Work instruction:
Every line from the one holding "在 y 轴方向偏转距离" through the final line of the entries is to be reproduced exactly, and no other line.

Records provided:
════════

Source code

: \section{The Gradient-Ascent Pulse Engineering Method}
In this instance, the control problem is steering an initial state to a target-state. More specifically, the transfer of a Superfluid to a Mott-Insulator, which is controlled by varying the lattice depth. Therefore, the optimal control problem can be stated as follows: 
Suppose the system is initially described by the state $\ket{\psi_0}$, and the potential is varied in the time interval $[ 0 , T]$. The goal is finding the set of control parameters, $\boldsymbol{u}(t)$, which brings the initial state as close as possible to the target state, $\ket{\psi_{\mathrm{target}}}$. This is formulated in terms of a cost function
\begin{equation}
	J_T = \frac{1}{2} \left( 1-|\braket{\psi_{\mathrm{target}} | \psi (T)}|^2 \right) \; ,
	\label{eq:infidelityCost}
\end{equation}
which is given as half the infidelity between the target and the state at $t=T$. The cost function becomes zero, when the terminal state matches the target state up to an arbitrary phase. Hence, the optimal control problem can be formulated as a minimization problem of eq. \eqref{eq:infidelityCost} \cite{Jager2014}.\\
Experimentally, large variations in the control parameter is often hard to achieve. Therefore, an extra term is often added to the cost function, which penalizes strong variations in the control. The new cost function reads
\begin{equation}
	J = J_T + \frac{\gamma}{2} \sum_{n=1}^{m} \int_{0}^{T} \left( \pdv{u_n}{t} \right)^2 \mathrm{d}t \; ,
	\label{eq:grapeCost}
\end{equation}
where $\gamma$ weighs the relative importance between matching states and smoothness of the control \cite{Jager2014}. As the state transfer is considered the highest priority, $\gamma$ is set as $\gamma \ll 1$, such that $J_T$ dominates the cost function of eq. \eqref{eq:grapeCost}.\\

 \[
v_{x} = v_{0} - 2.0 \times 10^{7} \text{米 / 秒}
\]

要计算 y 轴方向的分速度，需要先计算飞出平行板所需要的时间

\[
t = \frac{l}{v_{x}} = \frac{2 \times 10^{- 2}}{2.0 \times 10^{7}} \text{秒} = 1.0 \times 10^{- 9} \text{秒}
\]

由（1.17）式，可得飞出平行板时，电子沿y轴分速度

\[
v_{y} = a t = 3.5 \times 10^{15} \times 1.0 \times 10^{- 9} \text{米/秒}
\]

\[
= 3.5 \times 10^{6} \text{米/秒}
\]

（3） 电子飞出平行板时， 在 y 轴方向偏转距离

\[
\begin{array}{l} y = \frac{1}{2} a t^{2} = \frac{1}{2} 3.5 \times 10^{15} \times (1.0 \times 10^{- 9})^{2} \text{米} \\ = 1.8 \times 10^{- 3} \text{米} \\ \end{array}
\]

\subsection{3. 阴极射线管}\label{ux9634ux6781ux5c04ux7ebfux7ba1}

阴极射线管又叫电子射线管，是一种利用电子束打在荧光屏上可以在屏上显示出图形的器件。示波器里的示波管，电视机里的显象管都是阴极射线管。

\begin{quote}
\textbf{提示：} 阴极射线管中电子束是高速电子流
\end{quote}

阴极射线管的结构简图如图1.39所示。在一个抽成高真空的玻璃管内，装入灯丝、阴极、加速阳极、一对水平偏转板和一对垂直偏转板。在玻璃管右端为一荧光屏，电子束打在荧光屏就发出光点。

════════

Exercise result:
（3） 电子飞出平行板时， 在 y 轴方向偏转距离

\[
\begin{array}{l} y = \frac{1}{2} a t^{2} = \frac{1}{2} 3.5 \times 10^{15} \times (1.0 \times 10^{- 9})^{2} \text{米} \\ = 1.8 \times 10^{- 3} \text{米} \\ \end{array}
\]

\subsection{3. 阴极射线管}\label{ux9634ux6781ux5c04ux7ebfux7ba1}

阴极射线管又叫电子射线管，是一种利用电子束打在荧光屏上可以在屏上显示出图形的器件。示波器里的示波管，电视机里的显象管都是阴极射线管。

\begin{quote}
\textbf{提示：} 阴极射线管中电子束是高速电子流
\end{quote}

阴极射线管的结构简图如图1.39所示。在一个抽成高真空的玻璃管内，装入灯丝、阴极、加速阳极、一对水平偏转板和一对垂直偏转板。在玻璃管右端为一荧光屏，电子束打在荧光屏就发出光点。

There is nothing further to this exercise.